El enfoque de la directora sobre la infancia resulta especialmente sólido. Markovitch se aleja de la visión complaciente que suele dominar este tipo de relatos. Ángeles no aparece como víctima indefensa ni como símbolo de pureza, sino como alguien capaz de decidir y actuar con plena conciencia. La directora no la idealiza, pero tampoco la utiliza como metáfora. En lugar de sentimentalismo, opta por un realismo seco que observa los actos sin juzgarlos. Esa forma de construir el personaje transforma la película en un estudio sobre la libertad y la responsabilidad en contextos donde ambas parecen imposibles. La niña entiende el mundo sin necesidad de explicarlo, y ese entendimiento define la fuerza narrativa de la historia. El modo en que acompaña a David hacia su final no expresa morbo ni ingenuidad, sino una manera distinta de relacionarse con la muerte, más instintiva, menos contaminada por el miedo adulto.

A lo largo de la película, el ritmo pausado y la repetición de gestos cotidianos crean una sensación de inmersión. Todo se mueve despacio, como si el tiempo se estirara para dar espacio a los cuerpos agotados. Esa cadencia permite que los detalles adquieran peso: una botella de whisky compartida, una canción improvisada dentro de un coche, una mirada al horizonte desde una obra en construcción. La directora confía en esos momentos mínimos para construir el significado. La historia nunca se precipita ni busca clímax forzados; la tensión nace de la espera, del movimiento que se repite hasta que algo se rompe. En ese sentido, la película comparte con el neorrealismo clásico la intención de capturar la vida tal como sucede, pero sin nostalgia ni academicismo. Es una mirada directa que encuentra poesía en la rutina y verdad en lo aparentemente insignificante.

‘Ángeles’ consolida a Paula Markovitch como una cineasta que sabe observar lo invisible. Su película no se ampara en la grandilocuencia ni en el exceso, sino que apuesta por la cercanía y el tiempo. Cada plano parece sugerir que el cine puede seguir siendo un espacio donde mirar a los otros sin condescendencia.

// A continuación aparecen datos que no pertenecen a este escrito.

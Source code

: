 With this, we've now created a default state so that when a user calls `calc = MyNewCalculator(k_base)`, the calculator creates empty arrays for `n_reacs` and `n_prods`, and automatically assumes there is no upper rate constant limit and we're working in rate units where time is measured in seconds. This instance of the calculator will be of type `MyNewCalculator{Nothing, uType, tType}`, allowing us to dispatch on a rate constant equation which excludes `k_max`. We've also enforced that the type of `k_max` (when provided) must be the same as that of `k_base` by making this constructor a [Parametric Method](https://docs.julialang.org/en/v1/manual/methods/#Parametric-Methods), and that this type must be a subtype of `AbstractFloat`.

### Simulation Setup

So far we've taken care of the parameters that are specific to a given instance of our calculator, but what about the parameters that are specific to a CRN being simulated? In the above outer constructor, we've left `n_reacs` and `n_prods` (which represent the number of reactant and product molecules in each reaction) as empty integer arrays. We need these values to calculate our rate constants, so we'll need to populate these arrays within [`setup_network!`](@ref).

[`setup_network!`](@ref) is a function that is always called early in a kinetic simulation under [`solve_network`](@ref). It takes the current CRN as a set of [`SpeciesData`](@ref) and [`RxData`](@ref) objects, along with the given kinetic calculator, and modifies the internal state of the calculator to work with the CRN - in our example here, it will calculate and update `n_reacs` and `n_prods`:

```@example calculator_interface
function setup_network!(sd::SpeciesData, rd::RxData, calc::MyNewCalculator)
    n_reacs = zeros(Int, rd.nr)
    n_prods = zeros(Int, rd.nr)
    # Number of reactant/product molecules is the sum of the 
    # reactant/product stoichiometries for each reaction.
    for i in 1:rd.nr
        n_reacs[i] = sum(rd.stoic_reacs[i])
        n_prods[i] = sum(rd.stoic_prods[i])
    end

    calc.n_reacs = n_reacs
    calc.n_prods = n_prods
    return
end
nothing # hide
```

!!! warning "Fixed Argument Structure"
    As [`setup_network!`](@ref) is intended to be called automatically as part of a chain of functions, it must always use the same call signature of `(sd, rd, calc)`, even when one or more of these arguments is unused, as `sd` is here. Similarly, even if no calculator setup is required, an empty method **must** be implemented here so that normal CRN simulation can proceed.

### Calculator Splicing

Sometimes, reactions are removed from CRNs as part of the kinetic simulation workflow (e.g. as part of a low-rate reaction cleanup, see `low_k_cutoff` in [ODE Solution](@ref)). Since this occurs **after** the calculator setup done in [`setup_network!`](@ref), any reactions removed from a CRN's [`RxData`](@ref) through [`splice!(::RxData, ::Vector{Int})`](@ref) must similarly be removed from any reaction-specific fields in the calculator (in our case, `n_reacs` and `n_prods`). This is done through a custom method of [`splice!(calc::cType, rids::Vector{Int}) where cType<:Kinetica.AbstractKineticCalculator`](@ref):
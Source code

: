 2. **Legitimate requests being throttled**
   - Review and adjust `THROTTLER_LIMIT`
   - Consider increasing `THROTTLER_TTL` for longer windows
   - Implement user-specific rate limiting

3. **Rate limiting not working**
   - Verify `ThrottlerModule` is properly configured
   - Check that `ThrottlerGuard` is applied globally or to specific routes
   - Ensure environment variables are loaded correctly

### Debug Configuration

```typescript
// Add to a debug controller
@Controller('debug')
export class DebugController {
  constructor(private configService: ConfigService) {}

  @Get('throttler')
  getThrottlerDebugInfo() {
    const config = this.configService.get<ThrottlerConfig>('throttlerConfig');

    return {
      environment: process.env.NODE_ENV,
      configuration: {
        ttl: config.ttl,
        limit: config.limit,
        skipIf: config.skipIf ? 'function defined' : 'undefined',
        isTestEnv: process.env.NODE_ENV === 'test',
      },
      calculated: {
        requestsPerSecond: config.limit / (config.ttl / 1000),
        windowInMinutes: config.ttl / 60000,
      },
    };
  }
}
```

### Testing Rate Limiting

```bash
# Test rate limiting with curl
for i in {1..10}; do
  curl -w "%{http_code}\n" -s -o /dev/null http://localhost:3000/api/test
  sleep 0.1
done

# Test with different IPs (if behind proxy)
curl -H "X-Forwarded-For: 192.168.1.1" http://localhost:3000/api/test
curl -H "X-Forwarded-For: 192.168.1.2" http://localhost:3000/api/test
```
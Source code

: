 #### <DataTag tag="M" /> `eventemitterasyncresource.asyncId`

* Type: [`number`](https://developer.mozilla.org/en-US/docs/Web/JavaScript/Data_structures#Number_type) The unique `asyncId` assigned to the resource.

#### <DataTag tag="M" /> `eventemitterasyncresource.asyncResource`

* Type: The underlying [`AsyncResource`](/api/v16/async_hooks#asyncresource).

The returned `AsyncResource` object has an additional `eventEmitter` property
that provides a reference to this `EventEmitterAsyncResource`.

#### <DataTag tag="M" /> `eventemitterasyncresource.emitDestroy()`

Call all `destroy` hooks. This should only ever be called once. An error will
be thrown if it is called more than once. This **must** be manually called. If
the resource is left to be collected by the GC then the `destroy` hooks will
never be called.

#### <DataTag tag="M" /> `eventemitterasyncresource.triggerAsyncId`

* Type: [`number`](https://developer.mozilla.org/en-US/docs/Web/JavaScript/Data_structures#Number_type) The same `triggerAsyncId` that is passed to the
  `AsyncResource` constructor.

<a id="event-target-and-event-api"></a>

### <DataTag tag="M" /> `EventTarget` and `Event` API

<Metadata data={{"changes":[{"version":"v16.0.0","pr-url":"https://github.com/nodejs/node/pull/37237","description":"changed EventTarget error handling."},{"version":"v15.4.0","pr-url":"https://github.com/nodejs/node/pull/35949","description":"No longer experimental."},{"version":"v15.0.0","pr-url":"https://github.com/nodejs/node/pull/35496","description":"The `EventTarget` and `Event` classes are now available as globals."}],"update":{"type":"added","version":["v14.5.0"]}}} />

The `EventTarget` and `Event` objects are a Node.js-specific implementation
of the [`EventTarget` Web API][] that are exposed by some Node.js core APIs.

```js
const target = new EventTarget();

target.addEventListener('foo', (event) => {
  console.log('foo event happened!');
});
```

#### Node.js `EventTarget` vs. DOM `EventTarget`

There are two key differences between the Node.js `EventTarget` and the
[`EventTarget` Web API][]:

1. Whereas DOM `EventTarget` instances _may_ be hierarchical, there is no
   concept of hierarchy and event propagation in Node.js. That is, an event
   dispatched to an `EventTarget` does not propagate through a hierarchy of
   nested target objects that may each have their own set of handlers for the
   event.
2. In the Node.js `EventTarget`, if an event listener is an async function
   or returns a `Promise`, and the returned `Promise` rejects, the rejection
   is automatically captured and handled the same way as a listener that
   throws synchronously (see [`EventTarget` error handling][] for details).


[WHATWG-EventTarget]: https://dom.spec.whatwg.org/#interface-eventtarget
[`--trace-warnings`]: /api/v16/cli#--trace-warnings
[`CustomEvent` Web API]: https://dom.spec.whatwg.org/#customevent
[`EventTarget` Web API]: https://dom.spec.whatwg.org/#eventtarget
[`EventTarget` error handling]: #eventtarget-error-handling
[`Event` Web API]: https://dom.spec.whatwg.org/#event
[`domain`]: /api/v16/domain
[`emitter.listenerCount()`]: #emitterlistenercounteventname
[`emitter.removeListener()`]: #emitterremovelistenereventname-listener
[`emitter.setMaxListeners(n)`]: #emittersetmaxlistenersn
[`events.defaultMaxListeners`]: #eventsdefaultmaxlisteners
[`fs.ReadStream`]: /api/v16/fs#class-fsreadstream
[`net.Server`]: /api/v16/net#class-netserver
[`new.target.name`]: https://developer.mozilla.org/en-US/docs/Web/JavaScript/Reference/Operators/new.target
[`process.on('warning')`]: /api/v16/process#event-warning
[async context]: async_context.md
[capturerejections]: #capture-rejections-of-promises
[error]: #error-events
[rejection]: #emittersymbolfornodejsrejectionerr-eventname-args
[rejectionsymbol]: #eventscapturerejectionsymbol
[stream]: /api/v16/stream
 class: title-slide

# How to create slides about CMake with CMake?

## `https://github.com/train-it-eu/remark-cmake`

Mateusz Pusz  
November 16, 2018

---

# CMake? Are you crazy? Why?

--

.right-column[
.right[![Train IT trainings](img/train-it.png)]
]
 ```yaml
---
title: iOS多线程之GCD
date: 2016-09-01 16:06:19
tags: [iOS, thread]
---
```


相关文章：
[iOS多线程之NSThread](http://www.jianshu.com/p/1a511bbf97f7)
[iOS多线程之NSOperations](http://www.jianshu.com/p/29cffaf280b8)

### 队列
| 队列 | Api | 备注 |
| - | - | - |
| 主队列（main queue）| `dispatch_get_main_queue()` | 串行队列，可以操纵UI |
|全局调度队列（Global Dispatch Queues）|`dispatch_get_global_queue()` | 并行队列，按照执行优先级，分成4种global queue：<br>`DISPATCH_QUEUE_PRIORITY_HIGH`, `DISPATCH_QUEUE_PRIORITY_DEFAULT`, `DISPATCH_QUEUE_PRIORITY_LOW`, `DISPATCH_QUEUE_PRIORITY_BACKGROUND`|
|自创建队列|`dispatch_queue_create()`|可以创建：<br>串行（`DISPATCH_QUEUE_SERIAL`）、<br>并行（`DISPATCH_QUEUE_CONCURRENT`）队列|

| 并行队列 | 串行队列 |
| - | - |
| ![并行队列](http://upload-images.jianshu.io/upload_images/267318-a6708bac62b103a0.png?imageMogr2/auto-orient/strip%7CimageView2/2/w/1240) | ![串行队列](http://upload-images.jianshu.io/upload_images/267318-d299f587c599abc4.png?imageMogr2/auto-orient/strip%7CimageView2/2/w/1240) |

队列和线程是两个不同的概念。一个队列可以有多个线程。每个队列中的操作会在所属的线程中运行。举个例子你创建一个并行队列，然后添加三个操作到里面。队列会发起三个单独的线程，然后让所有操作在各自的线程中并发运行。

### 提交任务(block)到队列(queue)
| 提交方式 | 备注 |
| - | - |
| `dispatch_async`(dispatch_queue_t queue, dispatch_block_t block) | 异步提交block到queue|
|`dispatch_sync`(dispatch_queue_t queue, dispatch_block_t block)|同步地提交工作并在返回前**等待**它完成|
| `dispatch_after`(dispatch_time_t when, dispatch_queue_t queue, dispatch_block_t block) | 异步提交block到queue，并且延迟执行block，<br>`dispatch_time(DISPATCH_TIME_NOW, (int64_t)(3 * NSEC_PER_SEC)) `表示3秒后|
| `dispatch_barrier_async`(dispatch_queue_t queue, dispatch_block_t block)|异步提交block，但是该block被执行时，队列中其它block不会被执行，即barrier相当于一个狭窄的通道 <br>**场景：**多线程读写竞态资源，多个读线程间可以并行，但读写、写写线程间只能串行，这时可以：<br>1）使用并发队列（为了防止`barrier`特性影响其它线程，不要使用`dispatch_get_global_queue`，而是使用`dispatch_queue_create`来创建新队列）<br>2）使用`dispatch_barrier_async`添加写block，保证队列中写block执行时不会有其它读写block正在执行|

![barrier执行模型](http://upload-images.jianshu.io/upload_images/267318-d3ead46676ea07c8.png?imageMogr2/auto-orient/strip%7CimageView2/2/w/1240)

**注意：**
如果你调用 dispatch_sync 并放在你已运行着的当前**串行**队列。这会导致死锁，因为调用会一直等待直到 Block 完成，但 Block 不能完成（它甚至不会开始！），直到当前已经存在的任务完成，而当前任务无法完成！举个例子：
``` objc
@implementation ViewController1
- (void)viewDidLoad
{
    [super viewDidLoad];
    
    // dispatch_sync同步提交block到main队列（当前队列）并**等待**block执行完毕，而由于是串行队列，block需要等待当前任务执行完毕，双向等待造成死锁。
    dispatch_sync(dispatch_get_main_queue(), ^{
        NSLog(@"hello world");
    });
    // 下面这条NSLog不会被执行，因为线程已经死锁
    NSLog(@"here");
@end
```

El estreno en salas como Gaumont y su paso por el Festival de Morelia confirman la voluntad de un cine que rehúye la complacencia y apuesta por un retrato claro de la fragilidad social. La directora demuestra que las historias pequeñas pueden contener una densidad ética y emocional enorme, y que lo que se filma con precisión puede trascender cualquier frontera estética. ‘Ángeles’ es, al final, una observación lúcida de lo que ocurre cuando la vida y la muerte se dan la mano en los márgenes del mundo.